═══ Provided data
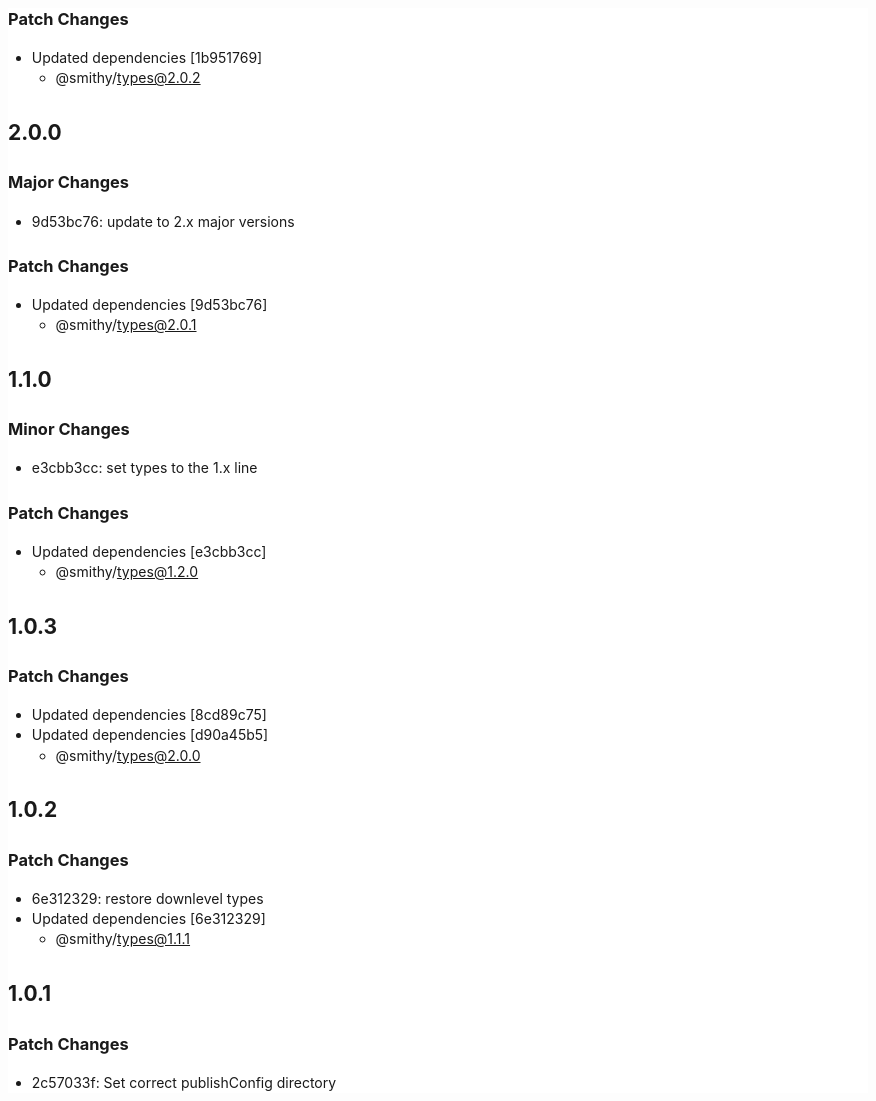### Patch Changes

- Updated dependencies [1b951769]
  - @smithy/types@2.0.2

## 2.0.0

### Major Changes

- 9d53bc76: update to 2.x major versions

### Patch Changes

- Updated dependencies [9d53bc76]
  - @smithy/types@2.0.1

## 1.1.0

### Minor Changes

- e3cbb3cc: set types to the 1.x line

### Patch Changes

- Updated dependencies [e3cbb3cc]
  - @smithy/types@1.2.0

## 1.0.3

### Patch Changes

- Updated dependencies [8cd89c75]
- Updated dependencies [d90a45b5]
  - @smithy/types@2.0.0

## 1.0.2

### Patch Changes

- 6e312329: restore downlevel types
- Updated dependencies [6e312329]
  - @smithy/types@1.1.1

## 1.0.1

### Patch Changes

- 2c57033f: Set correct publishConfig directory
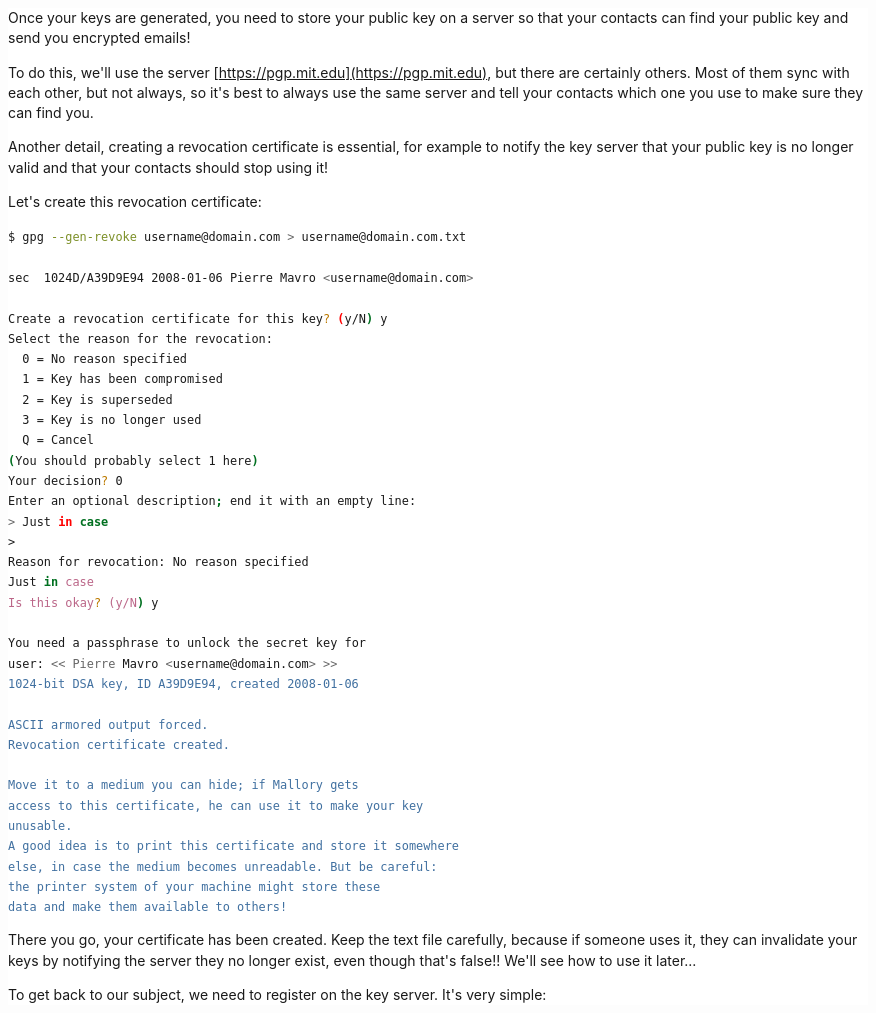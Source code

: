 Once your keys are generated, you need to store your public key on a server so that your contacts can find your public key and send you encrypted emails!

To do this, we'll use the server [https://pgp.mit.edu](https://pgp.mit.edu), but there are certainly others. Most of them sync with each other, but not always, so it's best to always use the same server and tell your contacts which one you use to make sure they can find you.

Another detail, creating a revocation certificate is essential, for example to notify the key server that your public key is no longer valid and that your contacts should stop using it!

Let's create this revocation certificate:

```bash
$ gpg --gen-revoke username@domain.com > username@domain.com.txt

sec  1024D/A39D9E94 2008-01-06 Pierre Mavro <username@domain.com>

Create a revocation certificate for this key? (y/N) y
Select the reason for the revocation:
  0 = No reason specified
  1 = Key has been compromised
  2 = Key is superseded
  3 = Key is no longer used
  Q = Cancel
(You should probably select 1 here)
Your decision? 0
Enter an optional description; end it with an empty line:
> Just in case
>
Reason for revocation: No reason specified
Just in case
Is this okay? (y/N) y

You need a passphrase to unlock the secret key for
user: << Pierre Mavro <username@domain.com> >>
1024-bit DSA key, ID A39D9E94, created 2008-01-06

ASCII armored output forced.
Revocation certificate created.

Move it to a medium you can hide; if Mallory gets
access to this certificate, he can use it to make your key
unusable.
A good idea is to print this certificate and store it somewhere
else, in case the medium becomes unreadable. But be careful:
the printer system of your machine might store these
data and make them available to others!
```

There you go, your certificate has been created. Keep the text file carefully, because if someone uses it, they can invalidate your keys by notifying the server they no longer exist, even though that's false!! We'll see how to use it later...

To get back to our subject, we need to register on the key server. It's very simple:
══════
Print the data once more without any change, skipping each picture.

### Patch Changes

- Updated dependencies [1b951769]
  - @smithy/types@2.0.2

## 2.0.0

### Major Changes

- 9d53bc76: update to 2.x major versions

### Patch Changes

- Updated dependencies [9d53bc76]
  - @smithy/types@2.0.1

## 1.1.0

### Minor Changes

- e3cbb3cc: set types to the 1.x line

### Patch Changes

- Updated dependencies [e3cbb3cc]
  - @smithy/types@1.2.0

## 1.0.3

### Patch Changes

- Updated dependencies [8cd89c75]
- Updated dependencies [d90a45b5]
  - @smithy/types@2.0.0

## 1.0.2

### Patch Changes

- 6e312329: restore downlevel types
- Updated dependencies [6e312329]
  - @smithy/types@1.1.1

## 1.0.1

### Patch Changes

- 2c57033f: Set correct publishConfig directory
Source code

: Once your keys are generated, you need to store your public key on a server so that your contacts can find your public key and send you encrypted emails!

To do this, we'll use the server [https://pgp.mit.edu](https://pgp.mit.edu), but there are certainly others. Most of them sync with each other, but not always, so it's best to always use the same server and tell your contacts which one you use to make sure they can find you.

Another detail, creating a revocation certificate is essential, for example to notify the key server that your public key is no longer valid and that your contacts should stop using it!

Let's create this revocation certificate:

```bash
$ gpg --gen-revoke username@domain.com > username@domain.com.txt

sec  1024D/A39D9E94 2008-01-06 Pierre Mavro <username@domain.com>

Create a revocation certificate for this key? (y/N) y
Select the reason for the revocation:
  0 = No reason specified
  1 = Key has been compromised
  2 = Key is superseded
  3 = Key is no longer used
  Q = Cancel
(You should probably select 1 here)
Your decision? 0
Enter an optional description; end it with an empty line:
> Just in case
>
Reason for revocation: No reason specified
Just in case
Is this okay? (y/N) y

You need a passphrase to unlock the secret key for
user: << Pierre Mavro <username@domain.com> >>
1024-bit DSA key, ID A39D9E94, created 2008-01-06

ASCII armored output forced.
Revocation certificate created.

Move it to a medium you can hide; if Mallory gets
access to this certificate, he can use it to make your key
unusable.
A good idea is to print this certificate and store it somewhere
else, in case the medium becomes unreadable. But be careful:
the printer system of your machine might store these
data and make them available to others!
```

There you go, your certificate has been created. Keep the text file carefully, because if someone uses it, they can invalidate your keys by notifying the server they no longer exist, even though that's false!! We'll see how to use it later...

To get back to our subject, we need to register on the key server. It's very simple:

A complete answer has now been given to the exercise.